Faculty and students presented the following papers at the Empirical Methods in Natural Language Processing conference (EMNLP-2022) at Abu Dhabi from 7 – 11 December. The conference was held in hybrid mode, both online and offline. EMNLP is a leading conference in the area of natural language processing and artificial intelligence.

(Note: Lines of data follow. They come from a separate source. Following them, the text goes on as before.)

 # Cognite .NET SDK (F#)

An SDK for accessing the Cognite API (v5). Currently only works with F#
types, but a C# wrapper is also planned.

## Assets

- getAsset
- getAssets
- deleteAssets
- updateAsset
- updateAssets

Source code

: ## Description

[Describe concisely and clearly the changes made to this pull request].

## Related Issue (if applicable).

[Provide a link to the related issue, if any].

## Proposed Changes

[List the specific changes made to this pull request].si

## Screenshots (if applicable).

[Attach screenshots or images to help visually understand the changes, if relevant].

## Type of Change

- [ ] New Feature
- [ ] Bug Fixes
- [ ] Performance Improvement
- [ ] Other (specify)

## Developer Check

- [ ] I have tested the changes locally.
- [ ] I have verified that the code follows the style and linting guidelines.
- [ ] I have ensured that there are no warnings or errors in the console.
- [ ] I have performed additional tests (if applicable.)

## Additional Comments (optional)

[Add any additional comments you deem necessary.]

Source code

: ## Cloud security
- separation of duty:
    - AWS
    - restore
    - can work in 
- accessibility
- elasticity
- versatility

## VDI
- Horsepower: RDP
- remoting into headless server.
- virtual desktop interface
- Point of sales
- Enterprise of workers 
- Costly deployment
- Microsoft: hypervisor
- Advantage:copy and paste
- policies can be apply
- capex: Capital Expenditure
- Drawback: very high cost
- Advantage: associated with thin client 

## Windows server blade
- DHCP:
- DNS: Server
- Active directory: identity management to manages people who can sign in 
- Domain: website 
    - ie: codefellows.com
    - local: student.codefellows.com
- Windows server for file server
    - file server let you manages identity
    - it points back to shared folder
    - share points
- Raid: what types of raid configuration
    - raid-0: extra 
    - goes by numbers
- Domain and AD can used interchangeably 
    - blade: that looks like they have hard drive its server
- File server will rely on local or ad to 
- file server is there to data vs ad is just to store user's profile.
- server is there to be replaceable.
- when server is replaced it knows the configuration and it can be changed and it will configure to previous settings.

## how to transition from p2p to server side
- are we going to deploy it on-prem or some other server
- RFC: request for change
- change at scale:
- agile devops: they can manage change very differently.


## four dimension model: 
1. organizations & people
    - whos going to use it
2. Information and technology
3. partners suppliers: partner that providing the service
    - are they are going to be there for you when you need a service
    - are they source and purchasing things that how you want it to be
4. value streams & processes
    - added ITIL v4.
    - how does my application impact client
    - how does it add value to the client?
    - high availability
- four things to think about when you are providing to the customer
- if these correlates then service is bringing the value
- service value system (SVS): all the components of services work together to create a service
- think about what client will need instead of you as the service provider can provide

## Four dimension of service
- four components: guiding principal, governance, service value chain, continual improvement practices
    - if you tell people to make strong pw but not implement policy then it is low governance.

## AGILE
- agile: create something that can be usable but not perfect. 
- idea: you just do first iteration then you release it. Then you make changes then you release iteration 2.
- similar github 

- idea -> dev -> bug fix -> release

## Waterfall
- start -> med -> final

  • Ananya Mukherjee and Manish Shrivastava presented a poster on Unsupervised Embedding-based Metric for MT Evaluation with Improved Human Correlation at the Seventh Conference on Machine Translation at EMNLP-2022. Research work as explained by the authors: 

In this paper, we describe our submission to the WMT22 metrics shared task. Our metric focuses on computing contextual and syntactic equivalences along with lexical, morphological, and semantic similarity. The intent is to capture the fluency and context of the MT outputs along with their adequacy. Fluency is captured using syntactic similarity and context is captured using sentence similarity leveraging sentence embeddings. The final sentence translation score is the weighted combination of three similarity scores: a) Syntactic Similarity b) Lexical, Morphological and Semantic Similarity, and c) Contextual Similarity. This paper outlines two improved versions of MEE i.e., MEE2 and MEE4. Additionally, we report our experiments on language pairs of en-de, en-ru and zh-en from WMT17-19 testset and further depict the correlation with human assessments.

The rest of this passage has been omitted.